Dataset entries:
+++

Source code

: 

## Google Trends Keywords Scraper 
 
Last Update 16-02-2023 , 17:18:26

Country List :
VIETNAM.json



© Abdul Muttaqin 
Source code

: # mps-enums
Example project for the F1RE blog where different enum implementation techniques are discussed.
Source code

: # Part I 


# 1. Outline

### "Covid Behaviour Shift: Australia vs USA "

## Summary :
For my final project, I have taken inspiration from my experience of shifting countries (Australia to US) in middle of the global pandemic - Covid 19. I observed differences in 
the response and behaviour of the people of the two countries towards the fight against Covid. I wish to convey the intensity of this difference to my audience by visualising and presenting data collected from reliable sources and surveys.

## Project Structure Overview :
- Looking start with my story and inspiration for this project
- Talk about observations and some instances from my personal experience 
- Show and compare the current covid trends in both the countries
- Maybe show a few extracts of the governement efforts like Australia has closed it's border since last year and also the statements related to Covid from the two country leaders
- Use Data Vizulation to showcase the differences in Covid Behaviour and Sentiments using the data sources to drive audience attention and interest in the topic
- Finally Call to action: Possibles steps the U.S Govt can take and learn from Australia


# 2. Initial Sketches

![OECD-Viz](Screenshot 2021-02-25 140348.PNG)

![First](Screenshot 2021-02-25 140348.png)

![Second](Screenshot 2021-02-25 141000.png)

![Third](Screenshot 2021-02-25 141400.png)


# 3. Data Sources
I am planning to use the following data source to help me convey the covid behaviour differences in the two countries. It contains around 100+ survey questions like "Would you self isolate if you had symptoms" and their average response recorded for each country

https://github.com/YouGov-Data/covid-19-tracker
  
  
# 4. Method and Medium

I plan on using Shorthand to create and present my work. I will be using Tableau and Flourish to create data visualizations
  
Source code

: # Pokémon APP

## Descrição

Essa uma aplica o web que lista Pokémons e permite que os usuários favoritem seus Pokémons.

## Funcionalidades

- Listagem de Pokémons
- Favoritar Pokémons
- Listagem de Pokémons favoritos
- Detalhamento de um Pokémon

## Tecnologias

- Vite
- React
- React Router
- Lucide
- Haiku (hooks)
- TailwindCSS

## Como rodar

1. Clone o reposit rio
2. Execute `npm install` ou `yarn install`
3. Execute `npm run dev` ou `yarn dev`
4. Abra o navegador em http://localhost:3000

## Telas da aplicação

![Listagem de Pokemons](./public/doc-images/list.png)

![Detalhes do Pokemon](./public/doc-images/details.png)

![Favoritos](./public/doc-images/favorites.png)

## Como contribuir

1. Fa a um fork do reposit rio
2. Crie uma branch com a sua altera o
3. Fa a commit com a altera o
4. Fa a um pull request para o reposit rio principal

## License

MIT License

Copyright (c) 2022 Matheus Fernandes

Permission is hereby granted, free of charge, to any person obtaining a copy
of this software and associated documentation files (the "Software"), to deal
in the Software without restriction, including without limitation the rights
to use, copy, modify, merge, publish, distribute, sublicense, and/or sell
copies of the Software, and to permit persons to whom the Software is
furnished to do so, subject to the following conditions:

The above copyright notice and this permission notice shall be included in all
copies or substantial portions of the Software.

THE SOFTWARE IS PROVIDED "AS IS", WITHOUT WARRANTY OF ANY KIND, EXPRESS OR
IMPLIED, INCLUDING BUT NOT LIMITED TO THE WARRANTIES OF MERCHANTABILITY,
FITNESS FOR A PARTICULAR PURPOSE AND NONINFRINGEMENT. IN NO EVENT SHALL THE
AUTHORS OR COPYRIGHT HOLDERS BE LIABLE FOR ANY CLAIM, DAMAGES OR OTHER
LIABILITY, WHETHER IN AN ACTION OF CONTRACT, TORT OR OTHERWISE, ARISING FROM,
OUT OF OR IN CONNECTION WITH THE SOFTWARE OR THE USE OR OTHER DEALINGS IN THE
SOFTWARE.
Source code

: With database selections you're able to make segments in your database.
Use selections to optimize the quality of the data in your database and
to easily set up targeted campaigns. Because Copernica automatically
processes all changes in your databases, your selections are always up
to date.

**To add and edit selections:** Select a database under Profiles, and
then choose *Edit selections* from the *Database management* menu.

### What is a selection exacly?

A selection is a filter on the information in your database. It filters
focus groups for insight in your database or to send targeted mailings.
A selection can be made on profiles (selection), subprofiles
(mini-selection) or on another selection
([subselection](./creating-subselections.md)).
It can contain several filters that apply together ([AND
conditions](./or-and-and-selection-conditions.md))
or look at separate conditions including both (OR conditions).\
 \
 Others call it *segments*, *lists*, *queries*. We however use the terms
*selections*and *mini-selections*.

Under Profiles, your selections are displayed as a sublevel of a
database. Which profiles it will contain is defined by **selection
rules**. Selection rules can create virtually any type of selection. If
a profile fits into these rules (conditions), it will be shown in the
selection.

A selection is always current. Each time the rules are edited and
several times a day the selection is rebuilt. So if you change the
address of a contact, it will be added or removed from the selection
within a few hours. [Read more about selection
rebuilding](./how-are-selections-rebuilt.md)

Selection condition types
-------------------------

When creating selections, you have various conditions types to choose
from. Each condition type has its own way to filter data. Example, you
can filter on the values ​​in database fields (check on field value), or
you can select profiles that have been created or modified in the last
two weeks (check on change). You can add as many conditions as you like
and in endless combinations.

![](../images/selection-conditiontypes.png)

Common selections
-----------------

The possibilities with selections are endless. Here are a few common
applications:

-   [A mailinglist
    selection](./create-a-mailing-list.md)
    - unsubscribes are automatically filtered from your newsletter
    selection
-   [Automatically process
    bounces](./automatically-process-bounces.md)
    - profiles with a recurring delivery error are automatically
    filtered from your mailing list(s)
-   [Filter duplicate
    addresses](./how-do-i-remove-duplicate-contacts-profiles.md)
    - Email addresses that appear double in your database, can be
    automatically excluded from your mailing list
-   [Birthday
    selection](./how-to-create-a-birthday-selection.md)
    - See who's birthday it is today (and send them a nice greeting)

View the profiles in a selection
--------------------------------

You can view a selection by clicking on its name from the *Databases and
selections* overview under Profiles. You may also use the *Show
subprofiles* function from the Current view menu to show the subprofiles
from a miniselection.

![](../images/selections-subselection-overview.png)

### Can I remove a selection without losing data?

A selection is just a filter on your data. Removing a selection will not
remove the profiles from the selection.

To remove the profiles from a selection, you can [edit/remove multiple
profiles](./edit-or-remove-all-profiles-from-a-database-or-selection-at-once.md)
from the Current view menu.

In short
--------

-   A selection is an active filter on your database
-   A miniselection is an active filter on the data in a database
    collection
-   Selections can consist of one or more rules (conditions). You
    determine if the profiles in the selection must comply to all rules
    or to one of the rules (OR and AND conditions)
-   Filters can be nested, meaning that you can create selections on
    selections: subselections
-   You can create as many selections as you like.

+++

Task item. Only the lines above starting at the one containing "under Profiles, and" and ending at the one containing "Under Profiles, your", both included, are to be returned, exactly as they read.

Task result.
**To add and edit selections:** Select a database under Profiles, and
then choose *Edit selections* from the *Database management* menu.

### What is a selection exacly?

A selection is a filter on the information in your database. It filters
focus groups for insight in your database or to send targeted mailings.
A selection can be made on profiles (selection), subprofiles
(mini-selection) or on another selection
([subselection](./creating-subselections.md)).
It can contain several filters that apply together ([AND
conditions](./or-and-and-selection-conditions.md))
or look at separate conditions including both (OR conditions).\
 \
 Others call it *segments*, *lists*, *queries*. We however use the terms
*selections*and *mini-selections*.

Under Profiles, your selections are displayed as a sublevel of a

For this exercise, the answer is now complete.